16. In the case relied on by the learned Counsel for the Corporation (3 supra), there was no occasion for the Apex Court to consider the present contingency where two claim petitions one under Section 166 and another under Section 163-A of the Act were filed, and a perusal of the said judgment would reveal that facts are totally different and hence the judgment cannot be made applicable to the present case.

17. For the foregoing reasons and since the Tribunal considered the claim petition only under Section 166 of the Act and awarded compensation under Section 140 of the Act, though the claim petition was filed both under Sections 163-A ad 166 of the Act, and as no opportunity was given to the claimants to opt a particular Section as envisaged by the Division Bench of this Court (1 supra), the impugned orders are liable to be set aside. However, since the Tribunal has already considered the claim petition under Section 166 of the Act and gave a finding that the driver of the bus is not negligent and the accident was occurred because of the negligent driving of the driver of the scooter, I am of the view that remitting the matter to the Tribunal to give opportunity to the claimants to opt one of the Sections either under Section 163-A or 166 of the Act, would be of no avail.
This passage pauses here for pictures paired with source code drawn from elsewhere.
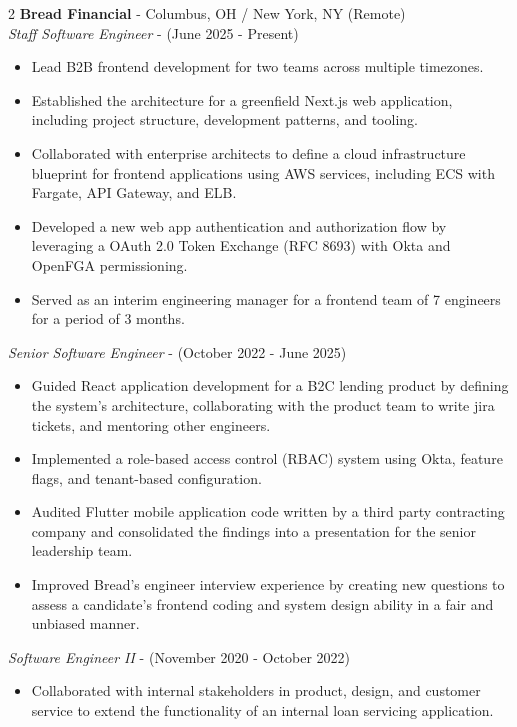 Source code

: \documentclass[10pt]{article}
\begin{document}
\begin{paracol}{2}
    \textbf{Bread Financial} - Columbus, OH / New York, NY (Remote) \\
    \textit{Staff Software Engineer} - {\footnotesize{(June 2025 - Present)}}
    \begin{itemize}
        \item Lead B2B frontend development for two teams across multiple timezones.
        \item Established the architecture for a greenfield Next.js web application, including project structure, development patterns, and tooling.
        \item Collaborated with enterprise architects to define a cloud infrastructure blueprint for frontend applications using AWS services, including ECS with Fargate, API Gateway, and ELB.
        \item Developed a new web app authentication and authorization flow by leveraging a OAuth 2.0 Token Exchange (RFC 8693) with Okta and OpenFGA permissioning.
        \item Served as an interim engineering manager for a frontend team of 7 engineers for a period of 3 months.
    \end{itemize}
    \textit{Senior Software Engineer} - {\footnotesize{(October 2022 - June 2025)}}
    \begin{itemize}
        \item Guided React application development for a B2C lending product by defining the system's architecture, collaborating with the product team to write jira tickets, and mentoring other engineers.
        \item Implemented a role-based access control (RBAC) system using Okta, feature flags, and tenant-based configuration.
        \item Audited Flutter mobile application code written by a third party contracting company and consolidated the findings into a presentation for the senior leadership team.
        \item Improved Bread's engineer interview experience by creating new questions to assess a candidate's frontend coding and system design ability in a fair and unbiased manner.
    \end{itemize}
    \textit{Software Engineer II} - {\footnotesize{(November 2020 - October 2022)}}
    \begin{itemize}
        \item Collaborated with internal stakeholders in product, design, and customer service to extend the functionality of an internal loan servicing application.
    \end{itemize}


\end{paracol}
\end{document}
As rightly contended by the learned Counsel for the claimants that since the claimants are not required to prove the aspect of negligence in a claim petition under Section 163-A of the Act and only the use of the vehicle and the resultant accident have to be proved and as the claimants are successful to that extent and as already observed above since the claimants have also simultaneously invoked the provision under Section 163-A of the Act and further the learned Counsel for the claimants on instructions submitted that the claimants have restricted annual income of the deceased in O.P.No. 337 of 1998 and injured in O.P.No. 336 of 1998 to Rs. 40,000/- per annum, the Tribunal shall assess the income on evidence and consider the claim petitions under Section 163-A of the Act taking into consideration the age, income and other attendant circumstances envisaged under the provision, and pass appropriate orders.

18. Accordingly, the impugned common order is set aside and the appeals are accordingly disposed of remitting the matters to the Tribunal to consider the claim petitions as stated above. No order as to costs.